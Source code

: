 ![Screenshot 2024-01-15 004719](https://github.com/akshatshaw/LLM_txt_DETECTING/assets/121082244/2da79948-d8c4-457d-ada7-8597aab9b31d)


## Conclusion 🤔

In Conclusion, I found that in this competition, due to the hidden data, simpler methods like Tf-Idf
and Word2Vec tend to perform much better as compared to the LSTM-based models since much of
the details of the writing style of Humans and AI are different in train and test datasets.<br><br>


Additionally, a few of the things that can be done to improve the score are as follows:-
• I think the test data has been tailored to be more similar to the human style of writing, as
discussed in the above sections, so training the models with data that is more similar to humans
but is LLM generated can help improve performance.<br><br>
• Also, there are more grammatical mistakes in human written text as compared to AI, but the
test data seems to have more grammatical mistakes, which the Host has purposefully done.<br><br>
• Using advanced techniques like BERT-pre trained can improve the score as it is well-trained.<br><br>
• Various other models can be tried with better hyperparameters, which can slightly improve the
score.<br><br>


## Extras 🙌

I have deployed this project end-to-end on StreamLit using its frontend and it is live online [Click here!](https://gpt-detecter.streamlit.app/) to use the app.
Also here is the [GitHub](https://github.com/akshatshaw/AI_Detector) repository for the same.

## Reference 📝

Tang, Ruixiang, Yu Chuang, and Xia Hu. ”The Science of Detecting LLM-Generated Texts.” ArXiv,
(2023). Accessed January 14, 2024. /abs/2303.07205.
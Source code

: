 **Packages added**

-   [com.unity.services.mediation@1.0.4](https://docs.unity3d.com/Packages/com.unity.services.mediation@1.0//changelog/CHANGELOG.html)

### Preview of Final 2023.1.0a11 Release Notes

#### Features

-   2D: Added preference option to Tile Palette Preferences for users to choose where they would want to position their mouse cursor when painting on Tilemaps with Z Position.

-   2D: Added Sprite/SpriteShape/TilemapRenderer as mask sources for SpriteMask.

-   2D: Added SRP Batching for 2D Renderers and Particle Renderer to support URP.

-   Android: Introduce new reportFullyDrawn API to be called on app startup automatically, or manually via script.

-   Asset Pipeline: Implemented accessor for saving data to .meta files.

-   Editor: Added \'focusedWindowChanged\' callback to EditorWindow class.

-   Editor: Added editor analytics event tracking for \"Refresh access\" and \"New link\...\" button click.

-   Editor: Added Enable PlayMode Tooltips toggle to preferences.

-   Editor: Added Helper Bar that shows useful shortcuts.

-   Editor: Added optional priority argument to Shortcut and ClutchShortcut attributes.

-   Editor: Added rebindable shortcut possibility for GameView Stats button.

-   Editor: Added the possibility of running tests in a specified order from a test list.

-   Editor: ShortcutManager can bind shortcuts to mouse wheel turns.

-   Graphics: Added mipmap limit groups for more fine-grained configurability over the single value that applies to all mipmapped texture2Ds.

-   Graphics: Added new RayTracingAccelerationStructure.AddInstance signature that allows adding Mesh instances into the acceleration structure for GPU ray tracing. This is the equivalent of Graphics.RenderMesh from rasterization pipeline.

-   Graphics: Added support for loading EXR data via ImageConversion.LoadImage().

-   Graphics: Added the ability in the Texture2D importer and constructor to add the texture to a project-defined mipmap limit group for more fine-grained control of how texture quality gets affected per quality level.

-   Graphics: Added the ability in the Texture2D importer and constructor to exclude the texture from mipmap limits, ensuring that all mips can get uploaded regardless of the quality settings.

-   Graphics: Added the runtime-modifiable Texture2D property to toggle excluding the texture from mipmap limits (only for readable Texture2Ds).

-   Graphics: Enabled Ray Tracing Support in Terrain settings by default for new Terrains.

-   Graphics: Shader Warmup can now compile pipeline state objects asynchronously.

━━━━

Task brief: Working from the material above, restate word for word the lines between the line with "### Preview of" and the line with "all mipmapped texture2Ds.", both included, and only those.

Your solution:
### Preview of Final 2023.1.0a11 Release Notes

#### Features

-   2D: Added preference option to Tile Palette Preferences for users to choose where they would want to position their mouse cursor when painting on Tilemaps with Z Position.

-   2D: Added Sprite/SpriteShape/TilemapRenderer as mask sources for SpriteMask.

-   2D: Added SRP Batching for 2D Renderers and Particle Renderer to support URP.

-   Android: Introduce new reportFullyDrawn API to be called on app startup automatically, or manually via script.

-   Asset Pipeline: Implemented accessor for saving data to .meta files.

-   Editor: Added \'focusedWindowChanged\' callback to EditorWindow class.

-   Editor: Added editor analytics event tracking for \"Refresh access\" and \"New link\...\" button click.

-   Editor: Added Enable PlayMode Tooltips toggle to preferences.

-   Editor: Added Helper Bar that shows useful shortcuts.

-   Editor: Added optional priority argument to Shortcut and ClutchShortcut attributes.

-   Editor: Added rebindable shortcut possibility for GameView Stats button.

-   Editor: Added the possibility of running tests in a specified order from a test list.

-   Editor: ShortcutManager can bind shortcuts to mouse wheel turns.

-   Graphics: Added mipmap limit groups for more fine-grained configurability over the single value that applies to all mipmapped texture2Ds.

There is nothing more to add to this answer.